* What needs to be done
Where a line of the records contains the word "nlogn", show that line.

[[ Dataset entries, beginning ]]

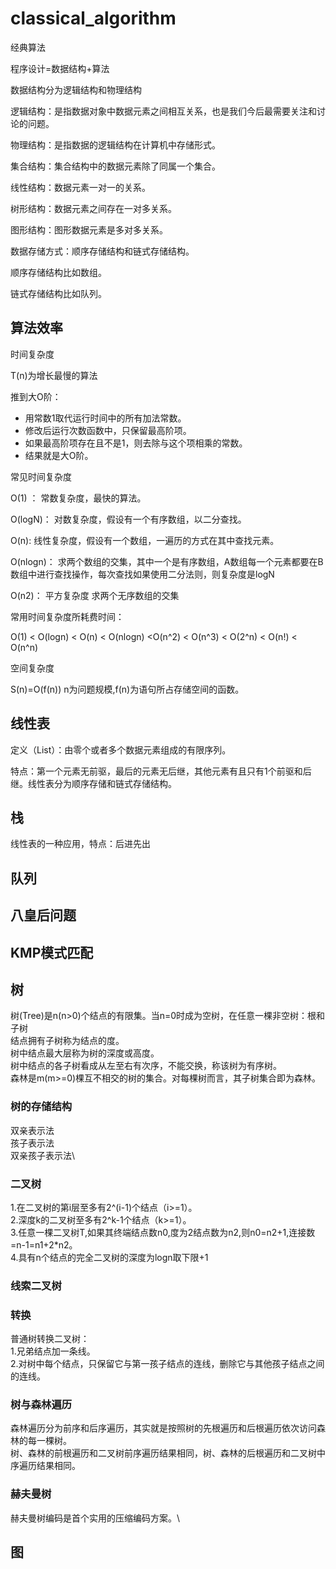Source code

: # classical_algorithm
经典算法

程序设计=数据结构+算法

数据结构分为逻辑结构和物理结构

逻辑结构：是指数据对象中数据元素之间相互关系，也是我们今后最需要关注和讨论的问题。

物理结构：是指数据的逻辑结构在计算机中存储形式。

集合结构：集合结构中的数据元素除了同属一个集合。

线性结构：数据元素一对一的关系。

树形结构：数据元素之间存在一对多关系。

图形结构：图形数据元素是多对多关系。

数据存储方式：顺序存储结构和链式存储结构。

顺序存储结构比如数组。

链式存储结构比如队列。

## 算法效率

时间复杂度

T(n)为增长最慢的算法

推到大O阶：
* 用常数1取代运行时间中的所有加法常数。
* 修改后运行次数函数中，只保留最高阶项。
* 如果最高阶项存在且不是1，则去除与这个项相乘的常数。
* 结果就是大O阶。

常见时间复杂度

O(1) ：
常数复杂度，最快的算法。

O(logN)：
对数复杂度，假设有一个有序数组，以二分查找。

O(n):
线性复杂度，假设有一个数组，一遍历的方式在其中查找元素。

O(nlogn)：
求两个数组的交集，其中一个是有序数组，A数组每一个元素都要在B数组中进行查找操作，每次查找如果使用二分法则，则复杂度是logN

O(n2)：
平方复杂度
求两个无序数组的交集

常用时间复杂度所耗费时间：

O(1) < O(logn) < O(n) < O(nlogn) <O(n^2) < O(n^3) < O(2^n) < O(n!) < O(n^n)

空间复杂度

S(n)=O(f(n))
n为问题规模,f(n)为语句所占存储空间的函数。


## 线性表
定义（List）：由零个或者多个数据元素组成的有限序列。

特点：第一个元素无前驱，最后的元素无后继，其他元素有且只有1个前驱和后继。线性表分为顺序存储和链式存储结构。



## 栈
线性表的一种应用，特点：后进先出

## 队列

## 八皇后问题
## KMP模式匹配

## 树
树(Tree)是n(n>0)个结点的有限集。当n=0时成为空树，在任意一棵非空树：根和子树\
结点拥有子树称为结点的度。\
树中结点最大层称为树的深度或高度。\
树中结点的各子树看成从左至右有次序，不能交换，称该树为有序树。\
森林是m(m>=0)棵互不相交的树的集合。对每棵树而言，其子树集合即为森林。

### 树的存储结构
双亲表示法\
孩子表示法 \
双亲孩子表示法\

### 二叉树
1.在二叉树的第i层至多有2^(i-1)个结点（i>=1）。\
2.深度k的二叉树至多有2^k-1个结点（k>=1）。\
3.任意一棵二叉树T,如果其终端结点数n0,度为2结点数为n2,则n0=n2+1,连接数=n-1=n1+2*n2。\
4.具有n个结点的完全二叉树的深度为logn取下限+1

### 线索二叉树

### 转换
普通树转换二叉树：\
1.兄弟结点加一条线。\
2.对树中每个结点，只保留它与第一孩子结点的连线，删除它与其他孩子结点之间的连线。

### 树与森林遍历
森林遍历分为前序和后序遍历，其实就是按照树的先根遍历和后根遍历依次访问森林的每一棵树。\
树、森林的前根遍历和二叉树前序遍历结果相同，树、森林的后根遍历和二叉树中序遍历结果相同。

### 赫夫曼树
赫夫曼树编码是首个实用的压缩编码方案。\


## 图



<!--  
排序 

插入排序类

选择排序类

交换排序类 
-->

[[ Dataset entries, end ]]

* Expected output
O(nlogn)：
O(1) < O(logn) < O(n) < O(nlogn) <O(n^2) < O(n^3) < O(2^n) < O(n!) < O(n^n)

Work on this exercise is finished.